## What the exercise asks
How many lines of the listing below hold the word "Prep"? Answer with the number alone.

____

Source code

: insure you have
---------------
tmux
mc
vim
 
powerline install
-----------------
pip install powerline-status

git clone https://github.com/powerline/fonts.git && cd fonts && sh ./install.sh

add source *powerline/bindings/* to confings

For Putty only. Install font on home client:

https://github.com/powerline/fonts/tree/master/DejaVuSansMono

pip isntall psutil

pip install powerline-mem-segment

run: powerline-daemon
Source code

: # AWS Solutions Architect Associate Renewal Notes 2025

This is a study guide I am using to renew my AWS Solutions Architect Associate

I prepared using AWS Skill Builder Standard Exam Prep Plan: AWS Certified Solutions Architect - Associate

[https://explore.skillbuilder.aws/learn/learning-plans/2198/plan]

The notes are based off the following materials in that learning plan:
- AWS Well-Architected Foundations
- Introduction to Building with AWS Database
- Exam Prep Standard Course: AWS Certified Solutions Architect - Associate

____

## Written reply
2